Data extract Block Start

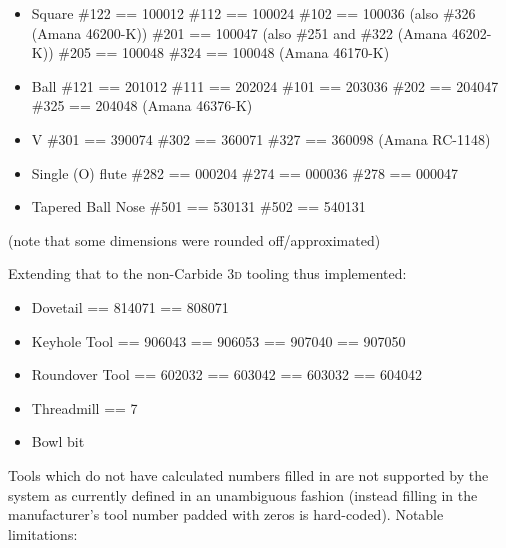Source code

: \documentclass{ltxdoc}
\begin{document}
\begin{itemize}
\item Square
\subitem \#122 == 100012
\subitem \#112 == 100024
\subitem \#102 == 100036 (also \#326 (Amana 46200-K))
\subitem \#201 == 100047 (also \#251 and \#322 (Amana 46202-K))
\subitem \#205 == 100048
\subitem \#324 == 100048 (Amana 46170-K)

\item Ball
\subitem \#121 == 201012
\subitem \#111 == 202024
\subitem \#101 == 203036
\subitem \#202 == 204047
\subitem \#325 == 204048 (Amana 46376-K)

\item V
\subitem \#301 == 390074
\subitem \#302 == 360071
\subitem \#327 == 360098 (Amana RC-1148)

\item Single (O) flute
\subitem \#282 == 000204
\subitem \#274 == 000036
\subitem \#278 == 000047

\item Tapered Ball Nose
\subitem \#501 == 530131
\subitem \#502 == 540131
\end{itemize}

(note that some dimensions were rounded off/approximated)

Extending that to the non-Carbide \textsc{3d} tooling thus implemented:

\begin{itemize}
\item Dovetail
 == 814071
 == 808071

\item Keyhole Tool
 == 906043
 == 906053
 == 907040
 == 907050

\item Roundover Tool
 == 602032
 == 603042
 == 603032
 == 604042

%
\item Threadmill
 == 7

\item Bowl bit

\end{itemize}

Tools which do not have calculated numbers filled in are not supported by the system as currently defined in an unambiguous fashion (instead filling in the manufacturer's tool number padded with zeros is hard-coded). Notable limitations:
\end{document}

Data extract Block End

§ **To do**
Return the whole of the material above exactly, with no picture carried over.

§ **Exercise response**
Source code

: \documentclass{ltxdoc}
\begin{document}
\begin{itemize}
\item Square
\subitem \#122 == 100012
\subitem \#112 == 100024
\subitem \#102 == 100036 (also \#326 (Amana 46200-K))
\subitem \#201 == 100047 (also \#251 and \#322 (Amana 46202-K))
\subitem \#205 == 100048
\subitem \#324 == 100048 (Amana 46170-K)

\item Ball
\subitem \#121 == 201012
\subitem \#111 == 202024
\subitem \#101 == 203036
\subitem \#202 == 204047
\subitem \#325 == 204048 (Amana 46376-K)

\item V
\subitem \#301 == 390074
\subitem \#302 == 360071
\subitem \#327 == 360098 (Amana RC-1148)

\item Single (O) flute
\subitem \#282 == 000204
\subitem \#274 == 000036
\subitem \#278 == 000047

\item Tapered Ball Nose
\subitem \#501 == 530131
\subitem \#502 == 540131
\end{itemize}

(note that some dimensions were rounded off/approximated)

Extending that to the non-Carbide \textsc{3d} tooling thus implemented:

\begin{itemize}
\item Dovetail
 == 814071
 == 808071

\item Keyhole Tool
 == 906043
 == 906053
 == 907040
 == 907050

\item Roundover Tool
 == 602032
 == 603042
 == 603032
 == 604042

%
\item Threadmill
 == 7

\item Bowl bit

\end{itemize}

Tools which do not have calculated numbers filled in are not supported by the system as currently defined in an unambiguous fashion (instead filling in the manufacturer's tool number padded with zeros is hard-coded). Notable limitations:
\end{document}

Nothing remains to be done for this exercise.